**YOUR ASSIGNMENT:** Exactly as written, set down the lines from the top of the entries through the line bearing "seller | [optional]", with every picture left out.

**Entries taken from a collection:**
- Opening Delimiter -

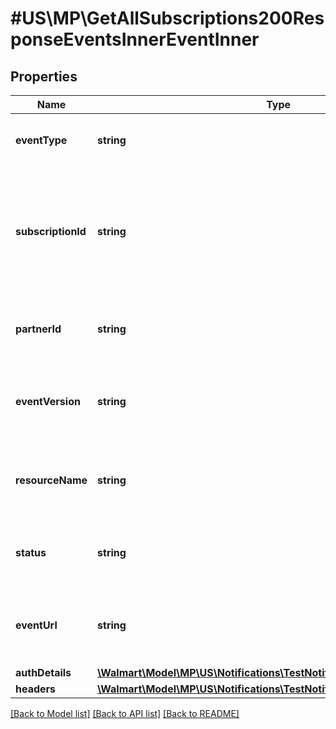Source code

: # #US\MP\GetAllSubscriptions200ResponseEventsInnerEventInner

## Properties

Name | Type | Description | Notes
------------ | ------------- | ------------- | -------------
**eventType** | **string** | Event for which the subscription is created | [optional]
**subscriptionId** | **string** | Unique ID for the subscription that can be used for fetching details, editing or deleting the subscription | [optional]
**partnerId** | **string** | Partner ID of the seller who created the subscription | [optional]
**eventVersion** | **string** | Version of the event type for which the subscription is created | [optional]
**resourceName** | **string** | Delegated access scope that event type is mapped to. | [optional]
**status** | **string** | ACTIVE or INACTIVE status of the subscription | [optional]
**eventUrl** | **string** | Destination URL where notification will be received by seller | [optional]
**authDetails** | [**\Walmart\Model\MP\US\Notifications\TestNotificationRequestAuthDetails**](TestNotificationRequestAuthDetails.md) |  | [optional]
**headers** | [**\Walmart\Model\MP\US\Notifications\TestNotificationRequestHeaders**](TestNotificationRequestHeaders.md) |  | [optional]


[[Back to Model list]](../) [[Back to API list]](../../Api/US/MP) [[Back to README]](../../README.md)
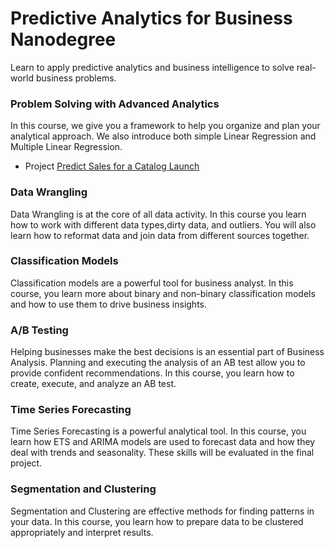 # Predictive Analytics for Business Nanodegree

Learn to apply predictive analytics and business intelligence to solve real-world business problems.



### Problem Solving with Advanced Analytics
In this course, we give you a framework to help you organize and plan your analytical approach. We also introduce both simple Linear Regression and Multiple Linear Regression.

- Project
[Predict Sales for a Catalog Launch](https://github.com/FahadMl/Udacity-Nanodegree-Predictive-Analytics-for-Business/blob/master/2%20-%20Problem%20Solving%20with%20Advanced%20Analytics/Project_Predicting%20Catalog%20Demand.pdf)


### Data Wrangling
Data Wrangling is at the core of all data activity. In this course you learn how to work with different data types,dirty data, and outliers. You will also learn how to reformat data and join data from different sources together.



### Classification Models
Classification models are a powerful tool for business analyst. In this course, you learn more about binary and non-binary classification models and how to use them to drive business insights.



### A/B Testing
Helping businesses make the best decisions is an essential part of Business Analysis. Planning and executing the analysis of an AB test allow you to provide confident recommendations. In this course, you learn how to create, execute, and analyze an AB test.



### Time Series Forecasting
Time Series Forecasting is a powerful analytical tool. In this course, you learn how ETS and ARIMA models are used to forecast data and how they deal with trends and seasonality. These skills will be evaluated in the final project.



### Segmentation and Clustering
Segmentation and Clustering are effective methods for finding patterns in your data. In this course, you learn how to prepare data to be clustered appropriately and interpret results.




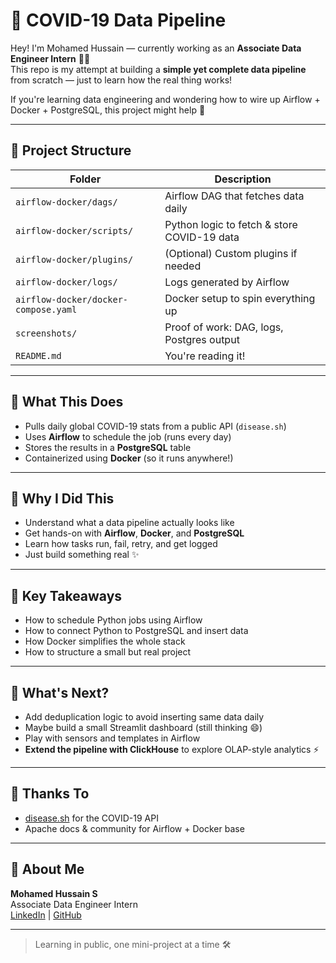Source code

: # 🦠 COVID-19 Data Pipeline

Hey! I'm Mohamed Hussain — currently working as an **Associate Data Engineer Intern** 👨‍💻  
This repo is my attempt at building a **simple yet complete data pipeline** from scratch — just to learn how the real thing works!

If you're learning data engineering and wondering how to wire up Airflow + Docker + PostgreSQL, this project might help 🎯

---

## 📁 Project Structure

| Folder | Description |
|--------|-------------|
| `airflow-docker/dags/` | Airflow DAG that fetches data daily |
| `airflow-docker/scripts/` | Python logic to fetch & store COVID-19 data |
| `airflow-docker/plugins/` | (Optional) Custom plugins if needed |
| `airflow-docker/logs/` | Logs generated by Airflow |
| `airflow-docker/docker-compose.yaml` | Docker setup to spin everything up |
| `screenshots/` | Proof of work: DAG, logs, Postgres output |
| `README.md` | You're reading it! |

---

## 🚀 What This Does

- Pulls daily global COVID-19 stats from a public API (`disease.sh`)
- Uses **Airflow** to schedule the job (runs every day)
- Stores the results in a **PostgreSQL** table
- Containerized using **Docker** (so it runs anywhere!)

---

## 🎯 Why I Did This

- Understand what a data pipeline actually looks like  
- Get hands-on with **Airflow**, **Docker**, and **PostgreSQL**  
- Learn how tasks run, fail, retry, and get logged  
- Just build something real ✨

---

## 🧠 Key Takeaways

- How to schedule Python jobs using Airflow
- How to connect Python to PostgreSQL and insert data
- How Docker simplifies the whole stack
- How to structure a small but real project

---

## 🔧 What's Next?

* Add deduplication logic to avoid inserting same data daily
* Maybe build a small Streamlit dashboard (still thinking 😄)
* Play with sensors and templates in Airflow
* **Extend the pipeline with ClickHouse** to explore OLAP-style analytics ⚡
---

## 🙌 Thanks To

- [disease.sh](https://disease.sh/) for the COVID-19 API  
- Apache docs & community for Airflow + Docker base  

---

## 👋 About Me

**Mohamed Hussain S**  
Associate Data Engineer Intern  
[LinkedIn](https://linkedin.com/in/hussainmohhdd) | [GitHub](https://github.com/mohhddhassan)

---

> Learning in public, one mini-project at a time 🛠️

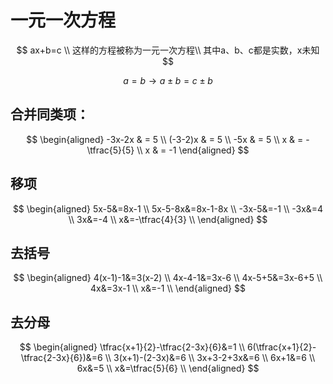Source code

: # 一元一次方程

$$
ax+b=c \\ 
这样的方程被称为一元一次方程\\
其中a、b、c都是实数，x未知
$$

$$
a=b \longrightarrow a \pm b = c \pm b
$$





## 合并同类项：

$$
\begin{aligned}
-3x-2x  & = 5 \\ 
(-3-2)x & = 5  \\ 
-5x     & = 5  \\
x & = -\tfrac{5}{5} \\
x       & = -1  
\end{aligned}
$$



## 移项

$$
\begin{aligned}
5x-5&=8x-1 \\ 
5x-5-8x&=8x-1-8x \\ 
-3x-5&=-1 \\ 
-3x&=4 \\
3x&=-4 \\
x&=-\tfrac{4}{3} \\
\end{aligned}
$$

## 去括号

$$
\begin{aligned}
4(x-1)-1&=3(x-2) \\ 
4x-4-1&=3x-6 \\ 
4x-5+5&=3x-6+5 \\
4x&=3x-1 \\
x&=-1 \\
\end{aligned}
$$



## 去分母

$$
\begin{aligned}
\tfrac{x+1}{2}-\tfrac{2-3x}{6}&=1 \\
6(\tfrac{x+1}{2}-\tfrac{2-3x}{6})&=6 \\
3(x+1)-(2-3x)&=6 \\
3x+3-2+3x&=6 \\
6x+1&=6 \\
6x&=5 \\
x&=\tfrac{5}{6} \\
\end{aligned}
$$







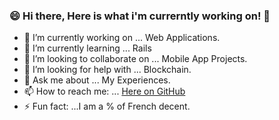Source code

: ### 😄 Hi there, Here is what i'm currerntly working on! 👋


- 🔭 I’m currently working on ... Web Applications.
- 🌱 I’m currently learning ... Rails 
- 👯 I’m looking to collaborate on ... Mobile App Projects.
- 🤔 I’m looking for help with ... Blockchain.
- 💬 Ask me about ... My Experiences. 
- 📫 How to reach me: ... [Here on GitHub](https://github.com/iosvaldo)
- ⚡ Fun fact: ...I am a % of French decent. 
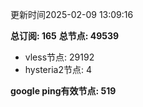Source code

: 更新时间2025-02-09 13:09:16

**总订阅: 165**
**总节点: 49539**
- vless节点: 29192
- hysteria2节点: 4

**google ping有效节点: 519**
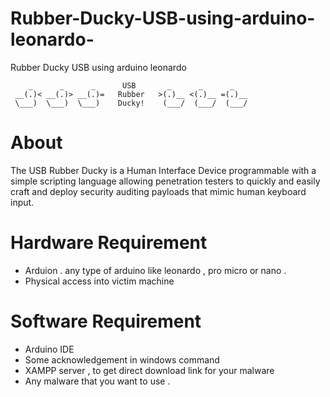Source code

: # Rubber-Ducky-USB-using-arduino-leonardo-
Rubber Ducky USB using arduino leonardo 

        _      _      _      USB       _      _      _
     __(.)< __(.)> __(.)=   Rubber   >(.)__ <(.)__ =(.)__
     \___)  \___)  \___)    Ducky!    (___/  (___/  (___/ 
   
About 
=
The USB Rubber Ducky is a Human Interface Device programmable with a simple scripting language allowing penetration testers to 
quickly and easily craft and deploy security auditing payloads that mimic human keyboard input.

Hardware Requirement
=
- Arduion . any type of arduino like leonardo , pro micro or nano .
- Physical access into victim machine

Software Requirement
=
- Arduino IDE 
- Some acknowledgement in windows command
- XAMPP server , to get direct download link for your malware
- Any malware that you want to use .
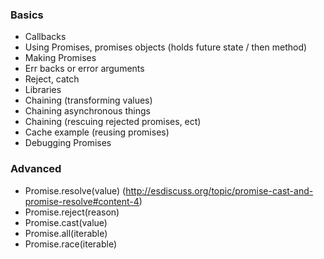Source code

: ### Basics
- Callbacks
- Using Promises, promises objects (holds future state / then method)
- Making Promises
- Err backs or error arguments
- Reject, catch
- Libraries
- Chaining (transforming values)
- Chaining asynchronous things
- Chaining (rescuing rejected promises, ect)
- Cache example (reusing promises)
- Debugging Promises

### Advanced
- Promise.resolve(value) (http://esdiscuss.org/topic/promise-cast-and-promise-resolve#content-4)
- Promise.reject(reason)
- Promise.cast(value)
- Promise.all(iterable)
- Promise.race(iterable)


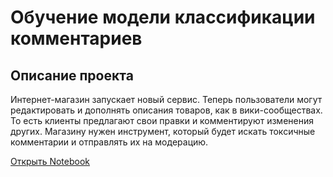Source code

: # Обучение модели классификации комментариев
## Описание проекта

Интернет-магазин запускает новый сервис. Теперь пользователи могут редактировать и дополнять описания товаров, как в вики-сообществах. То есть клиенты предлагают свои правки и комментируют изменения других. Магазину нужен инструмент, который будет искать токсичные комментарии и отправлять их на модерацию.

[Открыть Notebook](https://github.com/S1udent/yandex-practicum/blob/main/13-Обучение%20модели%20классификации%20комментариев/Обучение%20модели%20классификации%20комментариев.ipynb)
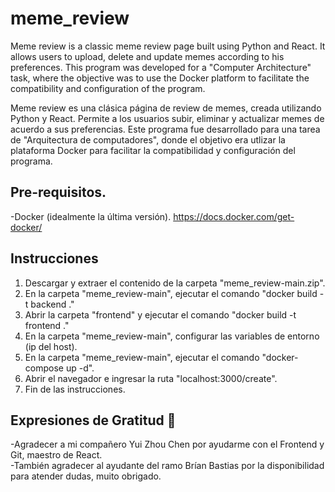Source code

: ﻿# meme_review

Meme review is a classic meme review page built using Python and React. It allows users to upload, delete and update memes according to his preferences.
This program was developed for a "Computer Architecture" task, where the objective was to use the Docker platform to facilitate the compatibility and configuration of the program.

Meme review es una clásica página de review de memes, creada utilizando Python y React. Permite a los usuarios subir, eliminar y actualizar memes de acuerdo a sus preferencias.
Este programa fue desarrollado para una tarea de "Arquitectura de computadores", donde el objetivo era utlizar la plataforma Docker para facilitar la compatibilidad y configuración del programa.

## Pre-requisitos.

-Docker (idealmente la última versión).
https://docs.docker.com/get-docker/

## Instrucciones

1) Descargar y extraer el contenido de la carpeta "meme_review-main.zip".
2) En la carpeta "meme_review-main", ejecutar el comando "docker build -t backend ."
3) Abrir la carpeta "frontend" y ejecutar el comando "docker build -t frontend ."
4) En la carpeta "meme_review-main", configurar las variables de entorno (ip del host).
5) En la carpeta "meme_review-main", ejecutar el comando "docker-compose up -d".
6) Abrir el navegador e ingresar la ruta "localhost:3000/create".
7) Fin de las instrucciones.

## Expresiones de Gratitud 🎁

-Agradecer a mi compañero Yui Zhou Chen por ayudarme con el Frontend y Git, maestro de React. <br />
-También agradecer al ayudante del ramo Brían Bastias por la disponibilidad para atender dudas, muito obrigado.



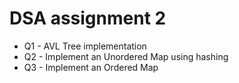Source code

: # DSA assignment 2
* Q1 - AVL Tree implementation
* Q2 - Implement an Unordered Map using hashing
* Q3 - Implement an Ordered Map
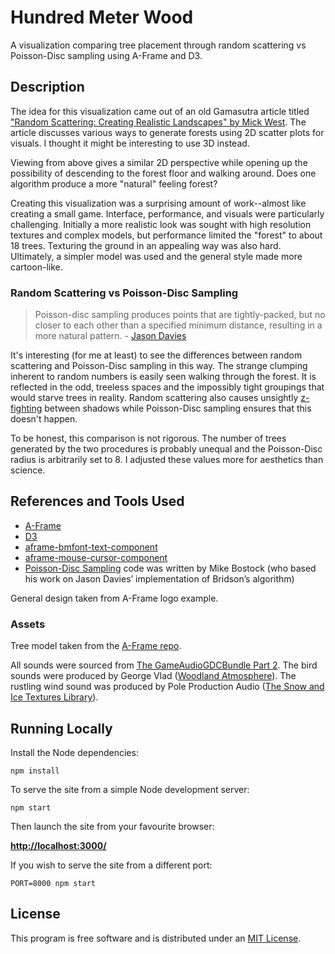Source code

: # Hundred Meter Wood

A visualization comparing tree placement through random scattering vs Poisson-Disc sampling using A-Frame and D3.

## Description

The idea for this visualization came out of an old Gamasutra article titled ["Random Scattering: Creating Realistic Landscapes" by Mick West](http://www.gamasutra.com/view/feature/130071/random_scattering_creating_.php). The article discusses various ways to generate forests using 2D scatter plots for visuals. I thought it might be interesting to use 3D instead.

Viewing from above gives a similar 2D perspective while opening up the possibility of descending to the forest floor and walking around. Does one algorithm produce a more "natural" feeling forest?

Creating this visualization was a surprising amount of work--almost like creating a small game. Interface, performance, and visuals were particularly challenging. Initially a more realistic look was sought with high resolution textures and complex models, but performance limited the "forest" to about 18 trees. Texturing the ground in an appealing way was also hard. Ultimately, a simpler model was used and the general style made more cartoon-like.

### Random Scattering vs Poisson-Disc Sampling

>Poisson-disc sampling produces points that are tightly-packed, but no closer to each other than a specified minimum distance, resulting in a more natural pattern. - [Jason Davies](https://www.jasondavies.com/poisson-disc/)

It's interesting (for me at least) to see the differences between random scattering and Poisson-Disc sampling in this way. The strange clumping inherent to random numbers is easily seen walking through the forest. It is reflected in the odd, treeless spaces and the impossibly tight groupings that would starve trees in reality. Random scattering also causes unsightly [z-fighting](https://en.wikipedia.org/wiki/Z-fighting) between shadows while Poisson-Disc sampling ensures that this doesn't happen.

To be honest, this comparison is not rigorous. The number of trees generated by the two procedures is probably unequal and the Poisson-Disc radius is arbitrarily set to 8. I adjusted these values more for aesthetics than science. 

## References and Tools Used

- [A-Frame](https://aframe.io/)
- [D3](https://d3js.org/)
- [aframe-bmfont-text-component](https://github.com/bryik/aframe-bmfont-text-component)
- [aframe-mouse-cursor-component](https://github.com/mayognaise/aframe-mouse-cursor-component)
- [Poisson-Disc Sampling](http://bl.ocks.org/mbostock/19168c663618b7f07158) code was written by Mike Bostock (who based his work on Jason Davies’ implementation of Bridson’s algorithm)

General design taken from A-Frame logo example.

### Assets

Tree model taken from the [A-Frame repo](https://github.com/aframevr/aframe/tree/master/examples/assets/models/tree1).

All sounds were sourced from [The GameAudioGDCBundle Part 2](http://www.sonniss.com/gameaudiogdc2016/). The bird sounds were produced by George Vlad ([Woodland Atmosphere](http://www.sonniss.com/sound-effects/woodland-atmosphere/)). The rustling wind sound was produced by Pole Production Audio ([The Snow and Ice Textures Library](http://pole.se/product/the-snow-ice-textures-library/)).

## Running Locally

Install the Node dependencies:

    npm install

To serve the site from a simple Node development server:

    npm start

Then launch the site from your favourite browser:

[__http://localhost:3000/__](http://localhost:3000/)

If you wish to serve the site from a different port:

    PORT=8000 npm start

## License

This program is free software and is distributed under an [MIT License](LICENSE).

- Closing Delimiter -

**SOLUTION:**
Source code

: # #US\MP\GetAllSubscriptions200ResponseEventsInnerEventInner

## Properties

Name | Type | Description | Notes
------------ | ------------- | ------------- | -------------
**eventType** | **string** | Event for which the subscription is created | [optional]
**subscriptionId** | **string** | Unique ID for the subscription that can be used for fetching details, editing or deleting the subscription | [optional]
**partnerId** | **string** | Partner ID of the seller who created the subscription | [optional]
**eventVersion** | **string** | Version of the event type for which the subscription is created | [optional]
**resourceName** | **string** | Delegated access scope that event type is mapped to. | [optional]
**status** | **string** | ACTIVE or INACTIVE status of the subscription | [optional]
**eventUrl** | **string** | Destination URL where notification will be received by seller | [optional]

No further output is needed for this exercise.